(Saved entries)
········
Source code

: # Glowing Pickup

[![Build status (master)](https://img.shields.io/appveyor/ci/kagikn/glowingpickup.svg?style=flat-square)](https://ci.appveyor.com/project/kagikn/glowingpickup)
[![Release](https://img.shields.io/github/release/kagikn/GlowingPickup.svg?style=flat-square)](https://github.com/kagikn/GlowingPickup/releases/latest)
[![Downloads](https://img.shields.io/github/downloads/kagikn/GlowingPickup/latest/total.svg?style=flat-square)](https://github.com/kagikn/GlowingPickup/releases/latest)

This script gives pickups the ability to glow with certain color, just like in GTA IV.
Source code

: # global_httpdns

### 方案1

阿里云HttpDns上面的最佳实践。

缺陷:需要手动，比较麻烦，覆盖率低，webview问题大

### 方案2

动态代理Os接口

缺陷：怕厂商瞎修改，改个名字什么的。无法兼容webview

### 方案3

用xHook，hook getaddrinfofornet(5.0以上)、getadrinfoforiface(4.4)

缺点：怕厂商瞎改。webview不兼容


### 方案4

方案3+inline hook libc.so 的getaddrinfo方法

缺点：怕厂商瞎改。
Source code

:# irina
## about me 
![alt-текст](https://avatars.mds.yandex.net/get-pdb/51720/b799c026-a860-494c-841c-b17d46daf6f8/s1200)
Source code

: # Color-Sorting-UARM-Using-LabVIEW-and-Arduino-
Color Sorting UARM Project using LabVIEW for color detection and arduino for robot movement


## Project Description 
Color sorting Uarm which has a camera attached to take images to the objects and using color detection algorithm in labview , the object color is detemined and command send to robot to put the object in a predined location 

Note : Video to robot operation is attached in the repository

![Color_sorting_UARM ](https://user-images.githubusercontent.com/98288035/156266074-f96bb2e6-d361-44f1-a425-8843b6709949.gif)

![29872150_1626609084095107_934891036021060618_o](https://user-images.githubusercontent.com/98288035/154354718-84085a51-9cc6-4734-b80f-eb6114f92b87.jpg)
········
The entries must all be transcribed exactly.

→ **The completed task**
Source code

: # Glowing Pickup

[![Build status (master)](https://img.shields.io/appveyor/ci/kagikn/glowingpickup.svg?style=flat-square)](https://ci.appveyor.com/project/kagikn/glowingpickup)
[![Release](https://img.shields.io/github/release/kagikn/GlowingPickup.svg?style=flat-square)](https://github.com/kagikn/GlowingPickup/releases/latest)
[![Downloads](https://img.shields.io/github/downloads/kagikn/GlowingPickup/latest/total.svg?style=flat-square)](https://github.com/kagikn/GlowingPickup/releases/latest)

This script gives pickups the ability to glow with certain color, just like in GTA IV.
Source code

: # global_httpdns

### 方案1

阿里云HttpDns上面的最佳实践。

缺陷:需要手动，比较麻烦，覆盖率低，webview问题大

### 方案2

动态代理Os接口

缺陷：怕厂商瞎修改，改个名字什么的。无法兼容webview

### 方案3

用xHook，hook getaddrinfofornet(5.0以上)、getadrinfoforiface(4.4)

缺点：怕厂商瞎改。webview不兼容


### 方案4

方案3+inline hook libc.so 的getaddrinfo方法

缺点：怕厂商瞎改。
Source code

:# irina
## about me 
![alt-текст](https://avatars.mds.yandex.net/get-pdb/51720/b799c026-a860-494c-841c-b17d46daf6f8/s1200)
Source code

: # Color-Sorting-UARM-Using-LabVIEW-and-Arduino-
Color Sorting UARM Project using LabVIEW for color detection and arduino for robot movement


## Project Description 
Color sorting Uarm which has a camera attached to take images to the objects and using color detection algorithm in labview , the object color is detemined and command send to robot to put the object in a predined location 

Note : Video to robot operation is attached in the repository

![Color_sorting_UARM ](https://user-images.githubusercontent.com/98288035/156266074-f96bb2e6-d361-44f1-a425-8843b6709949.gif)

![29872150_1626609084095107_934891036021060618_o](https://user-images.githubusercontent.com/98288035/154354718-84085a51-9cc6-4734-b80f-eb6114f92b87.jpg)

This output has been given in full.